Anne Guthrie & Richard Kamerman – Sinter (Erstwhile, 2013) ***
Sinter is a haunting mix of processed field recordings and electronics. It’s an album that deftly slithers between the familiar and uncanny, a solidifying mass of city sounds, tiny ultra-amplified noises, and huge electronic crescendos that might actually be rushing trains or planes lifting into the sky. Occasionally, the sound of people humming or singing rises through the din, and the listener can’t be certain of whether the voices were later added or were chance encounters within the captured environments. Some tracks are less interesting than others, but Sinter is worth consideration for the lengthy closing track alone. “Several or Many Fibers” hums along with a eerie momentum, like it’s pulling you along a dark forest trail or into a secluded tunnel. It’s the sound of twilight, conspiracy theories, Lovecraftian cosmic horror. Recommended.

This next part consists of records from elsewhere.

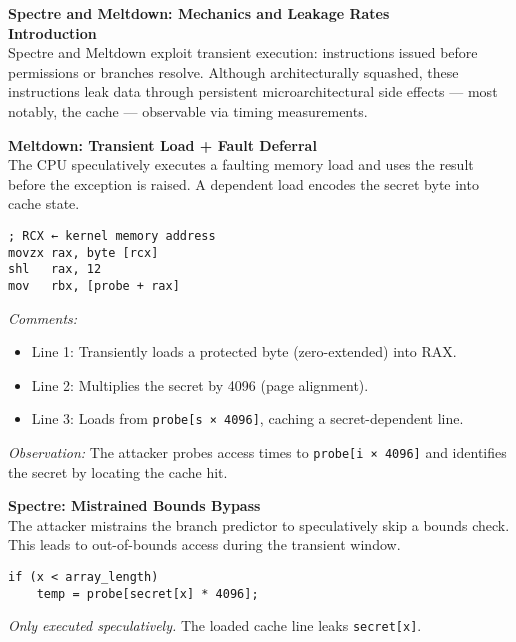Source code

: \begin{technical}
{\Large\textbf{Spectre and Meltdown: Mechanics and Leakage Rates}}\\[0.3em]

\textbf{Introduction}\\[0.5em]
Spectre and Meltdown exploit transient execution: instructions issued before permissions or branches resolve. Although architecturally squashed, these instructions leak data through persistent microarchitectural side effects — most notably, the cache — observable via timing measurements.

\vspace{0.4em}
\textbf{Meltdown: Transient Load + Fault Deferral}\\[0.5em]
The CPU speculatively executes a faulting memory load and uses the result before the exception is raised. A dependent load encodes the secret byte into cache state.

\begin{verbatim}
; RCX ← kernel memory address
movzx rax, byte [rcx]
shl   rax, 12
mov   rbx, [probe + rax]
\end{verbatim}
\vspace{-0.5em}
\textit{Comments:}
\begin{itemize}[noitemsep,topsep=0pt]
\item Line 1: Transiently loads a protected byte (zero-extended) into RAX.
\item Line 2: Multiplies the secret by 4096 (page alignment).
\item Line 3: Loads from \texttt{probe[s × 4096]}, caching a secret-dependent line.
\end{itemize}

\textit{Observation:} The attacker probes access times to \texttt{probe[i × 4096]} and identifies the secret by locating the cache hit.

\vspace{0.4em}
\textbf{Spectre: Mistrained Bounds Bypass}\\[0.5em]
The attacker mistrains the branch predictor to speculatively skip a bounds check. This leads to out-of-bounds access during the transient window.

\begin{verbatim}
if (x < array_length)
    temp = probe[secret[x] * 4096];
\end{verbatim}
\vspace{-0.5em}
\textit{Only executed speculatively.} The loaded cache line leaks \texttt{secret[x]}.


\end{technical}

Kristoff K. Roll & Daunik Lazro – Chants du Milieu (Creative Sources, 2013) ****
Chants du Milieu sounds like Daunik Lazro playing himself down through the nine circles of Hell. The duo of Kristoff K. Roll create electroacoustic environments that sound like field recordings of imaginary places or dreams, with Lazro’s baritone pushing through as though he’s there, playing from the sidelines of a slightly unsettling dream that’s just too interesting to wake up from. Lazro is fully present in grating, blustery form, never anything less than passionate, and for a few moments in the title track, achingly beautiful. The range here is dizzying, the gravelly tone of Lazro’s saxophone the only constant in a shifting field of familiar and unfamiliar noises. A fascinating, disorienting 40 minutes of music.
Streifenjunko – Sval Torv (Sofa, 2012) ***
Streifenjunko are a duo of tenor sax and trumpet who use extended technique as the starting point for their pulsing, ambient music, rather than as a tool for coloring more “typical” improvisation. Exactly how much of the double LP Sval Torv is improvised is not clear though, and while it definitely figures into their methodology, it seems likely that it’s used to develop material for compositions. “Våren har aldri begynt så bra” is a gorgeous piece, with a lyrical, quavering trumpet line delivered over a rhythmic sax motif. “Vexselsvev” and “Evig din” are delicious hunks of drone that showcase the incredible synergy and concentration shared by Eivind Lønning and Espen Reinertsen. A unique album, even if it is a bit of a slog to get through both LPs.
Chris Abrahams & Lucio Capece – None of Them Would Remember It That Way (Mikroton, 2012) **½
Chris Abrahams is of course best known for his work with marathon out-jazzers the Necks, but his work in other contexts often takes on a quite different hue. Here he greatly restrains himself on synthesizer, floating along with Capece’s explorations of the subtlest changes in breath and tone. There’s a lot of open space here, and a lot to miss if you don’t listen closely. Though the long pieces “Ring Road” and “Southern Patterns” raise their voices at times, only the short closer “All the Oceans Between” has much of a corporeal feel. The rest is as delicate as breath itself, even the parts that emanate from machinery that’s as far removed from breathing as one could hope to get.
Barbara Romen, Gunter Schneider, Kai Fagaschinski – Here Comes the Sun (Mikroton, 2012) ****
Here Comes the Sun is a long, moody record, an hour of improvisations with no clearly defined rhythm, but always a sense of trajectory; movement is created through tension and color. The music is delicate and unhurried, long drapes of sound, or at times sparkling fields of notes, like light on water. Hammered dulcimer is not a particularly common instrument in free improvisation, but Romen deploys it to great effect, evoking harps, humming oscillators, even muted piano at times. The dulcimer and Schneider’s guitar coast along Fagaschinski’s pure clarinet, creating utterly beautiful, immersive music. “Who’s There?” asks the opening track. Some formidable improvisers, I’d say.